Exercise: Each record that follows goes into your reply unchanged; the pictures do not.

Supplied records:
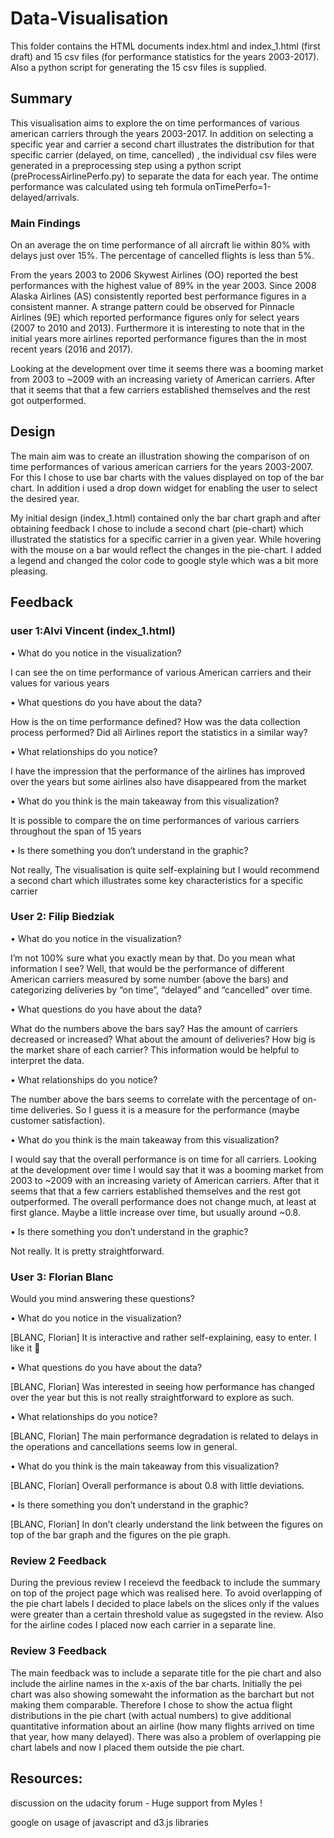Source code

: # Data-Visualisation

This folder contains the HTML documents index.html and index_1.html (first draft) and 15 csv files (for performance statistics for the years 2003-2017). Also a python script for generating the 15 csv files is supplied.


## Summary 

This visualisation aims to explore the on time performances of various american carriers through the years 2003-2017. 
In addition on selecting a specific year and carrier a second chart illustrates the distribution for that specific carrier (delayed, on time, cancelled) , the individual csv files were generated in a preprocessing step using a python script (preProcessAirlinePerfo.py)
to separate the data for each year. The ontime performance was calculated using teh formula onTimePerfo=1-delayed/arrivals. 

### Main Findings
On an average the on time performance of all aircraft lie within 80% with delays just over 15%.  The percentage of cancelled flights is less than 5%.

From the years 2003 to 2006 Skywest Airlines (OO) reported the best performances with the highest value of 89% in the year 2003.
Since 2008 Alaska Airlines (AS) consistently reported best performance figures in a consistent manner.
A strange pattern could be observed for Pinnacle Airlines (9E) which reported performance figures only for select years (2007 to 2010 and 2013). 
Furthermore it is interesting to note that in the initial years more airlines reported performance figures than the in most recent years (2016 and 2017). 

Looking at the development over time it seems there was a booming market from 2003 to ~2009 with an increasing variety of American carriers. After that it seems that that a few carriers established themselves and the rest got outperformed.



## Design

The main aim was to create an illustration showing the comparison of on time performances of various american carriers for the years 2003-2007. For this I chose to use bar charts with the values displayed on top of the bar chart. In addition i used a drop down widget for enabling the user to select the desired year.  

My initial design (index_1.html)  contained only the bar chart graph and after obtaining feedback I chose to include a second chart 
(pie-chart) which illustrated the statistics for a specific carrier in a given year. While hovering with the mouse on a bar would reflect the changes in the pie-chart. I added a legend and changed the color code to google style which was a bit more pleasing. 



## Feedback 

### user 1:Alvi Vincent (index_1.html)
  
•	  What do you notice in the visualization?

I can see the on time performance of various American carriers and their values for various years 

•	What questions do you have about the data?

How is the on time performance defined?  How was the data collection process performed? Did all Airlines report the statistics in a similar way?

•	What relationships do you notice?

I have the impression that the performance of the airlines has improved over the years but some airlines also have disappeared from the market 

•	What do you think is the main takeaway from this visualization?

It is possible to compare the on time performances of various carriers throughout the span of 15 years 

•	Is there something you don’t understand in the graphic?

Not really, The visualisation is quite self-explaining but I would recommend a second chart which illustrates some key characteristics for a specific carrier


### User 2: Filip Biedziak
•	What do you notice in the visualization?

I’m not 100% sure what you exactly mean by that. Do you mean what information I see? Well, that would be the performance of different American carriers measured by some number (above the bars) and categorizing deliveries by “on time”, “delayed” and “cancelled” over time.

•	What questions do you have about the data?

What do the numbers above the bars say? Has the amount of carriers decreased or increased? What about the amount of deliveries? How big is the market share of each carrier? This information would be helpful to interpret the data.

•	What relationships do you notice?

The number above the bars seems to correlate with the percentage of on-time deliveries. So I guess it is a measure for the performance (maybe customer satisfaction).

•	What do you think is the main takeaway from this visualization?

I would say that the overall performance is on time for all carriers. Looking at the development over time I would say that it was a booming market from 2003 to ~2009 with an increasing variety of American carriers. After that it seems that that a few carriers established themselves and the rest got outperformed. The overall performance does not change much, at least at first glance. Maybe a little increase over time, but usually around ~0.8.

•	Is there something you don’t understand in the graphic?

Not really. It is pretty straightforward. 


### User 3: Florian Blanc

Would you mind answering these questions?

•	What do you notice in the visualization?

[BLANC, Florian]  It is interactive and rather self-explaining, easy to enter. I like it 

•	What questions do you have about the data?

[BLANC, Florian] Was interested in seeing how performance has changed over the year but this is not really straightforward to explore as such.

•	What relationships do you notice?

[BLANC, Florian] The main performance degradation is related to delays in the operations and cancellations seems low in general.

•	What do you think is the main takeaway from this visualization?

[BLANC, Florian] Overall performance is about 0.8 with little deviations.

•	Is there something you don’t understand in the graphic?

[BLANC, Florian] In don’t clearly understand the link between the figures on top of the bar graph and the figures on the pie graph.

### Review 2 Feedback
During the previous review I receievd the feedback to include the summary on top of the project page which was realised here.
To avoid overlapping  of the pie chart labels I decided to place labels on the slices only if the values were greater than a certain 
threshold value as sugegsted in the review. Also for the airline codes I placed now each carrier in a separate line. 

### Review 3 Feedback
The main feedback was to include a separate title for the pie chart and also include the airline names in the x-axis of the 
bar charts. Initially the pei chart was also showing somewaht the information as the barchart but not making them comparable. 
Therefore I chose to show the actua flight distributions in the pie chart (with actual numbers) to give additional quantitative 
information about an airline (how many flights arrived on time that year, how many delayed). There was also a problem of overlapping
pie chart labels and now I placed them outside the pie chart. 
## Resources: 

discussion on the udacity forum - Huge support from Myles !

google on usage of javascript and d3.js libraries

Task output:
Source code

: # Data-Visualisation

This folder contains the HTML documents index.html and index_1.html (first draft) and 15 csv files (for performance statistics for the years 2003-2017). Also a python script for generating the 15 csv files is supplied.


## Summary 

This visualisation aims to explore the on time performances of various american carriers through the years 2003-2017. 
In addition on selecting a specific year and carrier a second chart illustrates the distribution for that specific carrier (delayed, on time, cancelled) , the individual csv files were generated in a preprocessing step using a python script (preProcessAirlinePerfo.py)
to separate the data for each year. The ontime performance was calculated using teh formula onTimePerfo=1-delayed/arrivals. 

### Main Findings
On an average the on time performance of all aircraft lie within 80% with delays just over 15%.  The percentage of cancelled flights is less than 5%.

From the years 2003 to 2006 Skywest Airlines (OO) reported the best performances with the highest value of 89% in the year 2003.
Since 2008 Alaska Airlines (AS) consistently reported best performance figures in a consistent manner.
A strange pattern could be observed for Pinnacle Airlines (9E) which reported performance figures only for select years (2007 to 2010 and 2013). 
Furthermore it is interesting to note that in the initial years more airlines reported performance figures than the in most recent years (2016 and 2017). 

Looking at the development over time it seems there was a booming market from 2003 to ~2009 with an increasing variety of American carriers. After that it seems that that a few carriers established themselves and the rest got outperformed.



## Design

The main aim was to create an illustration showing the comparison of on time performances of various american carriers for the years 2003-2007. For this I chose to use bar charts with the values displayed on top of the bar chart. In addition i used a drop down widget for enabling the user to select the desired year.  

My initial design (index_1.html)  contained only the bar chart graph and after obtaining feedback I chose to include a second chart 
(pie-chart) which illustrated the statistics for a specific carrier in a given year. While hovering with the mouse on a bar would reflect the changes in the pie-chart. I added a legend and changed the color code to google style which was a bit more pleasing. 



## Feedback 

### user 1:Alvi Vincent (index_1.html)
  
•	  What do you notice in the visualization?

I can see the on time performance of various American carriers and their values for various years 

•	What questions do you have about the data?

How is the on time performance defined?  How was the data collection process performed? Did all Airlines report the statistics in a similar way?

•	What relationships do you notice?

I have the impression that the performance of the airlines has improved over the years but some airlines also have disappeared from the market 

•	What do you think is the main takeaway from this visualization?

It is possible to compare the on time performances of various carriers throughout the span of 15 years 

•	Is there something you don’t understand in the graphic?

Not really, The visualisation is quite self-explaining but I would recommend a second chart which illustrates some key characteristics for a specific carrier


### User 2: Filip Biedziak
•	What do you notice in the visualization?

I’m not 100% sure what you exactly mean by that. Do you mean what information I see? Well, that would be the performance of different American carriers measured by some number (above the bars) and categorizing deliveries by “on time”, “delayed” and “cancelled” over time.

•	What questions do you have about the data?

What do the numbers above the bars say? Has the amount of carriers decreased or increased? What about the amount of deliveries? How big is the market share of each carrier? This information would be helpful to interpret the data.

•	What relationships do you notice?

The number above the bars seems to correlate with the percentage of on-time deliveries. So I guess it is a measure for the performance (maybe customer satisfaction).

•	What do you think is the main takeaway from this visualization?

I would say that the overall performance is on time for all carriers. Looking at the development over time I would say that it was a booming market from 2003 to ~2009 with an increasing variety of American carriers. After that it seems that that a few carriers established themselves and the rest got outperformed. The overall performance does not change much, at least at first glance. Maybe a little increase over time, but usually around ~0.8.

•	Is there something you don’t understand in the graphic?

Not really. It is pretty straightforward. 


### User 3: Florian Blanc

Would you mind answering these questions?

•	What do you notice in the visualization?

[BLANC, Florian]  It is interactive and rather self-explaining, easy to enter. I like it 

•	What questions do you have about the data?

[BLANC, Florian] Was interested in seeing how performance has changed over the year but this is not really straightforward to explore as such.

•	What relationships do you notice?

[BLANC, Florian] The main performance degradation is related to delays in the operations and cancellations seems low in general.

•	What do you think is the main takeaway from this visualization?

[BLANC, Florian] Overall performance is about 0.8 with little deviations.

•	Is there something you don’t understand in the graphic?

[BLANC, Florian] In don’t clearly understand the link between the figures on top of the bar graph and the figures on the pie graph.

### Review 2 Feedback
During the previous review I receievd the feedback to include the summary on top of the project page which was realised here.
To avoid overlapping  of the pie chart labels I decided to place labels on the slices only if the values were greater than a certain 
threshold value as sugegsted in the review. Also for the airline codes I placed now each carrier in a separate line. 

### Review 3 Feedback
The main feedback was to include a separate title for the pie chart and also include the airline names in the x-axis of the 
bar charts. Initially the pei chart was also showing somewaht the information as the barchart but not making them comparable. 
Therefore I chose to show the actua flight distributions in the pie chart (with actual numbers) to give additional quantitative 
information about an airline (how many flights arrived on time that year, how many delayed). There was also a problem of overlapping
pie chart labels and now I placed them outside the pie chart. 
## Resources: 

discussion on the udacity forum - Huge support from Myles !

google on usage of javascript and d3.js libraries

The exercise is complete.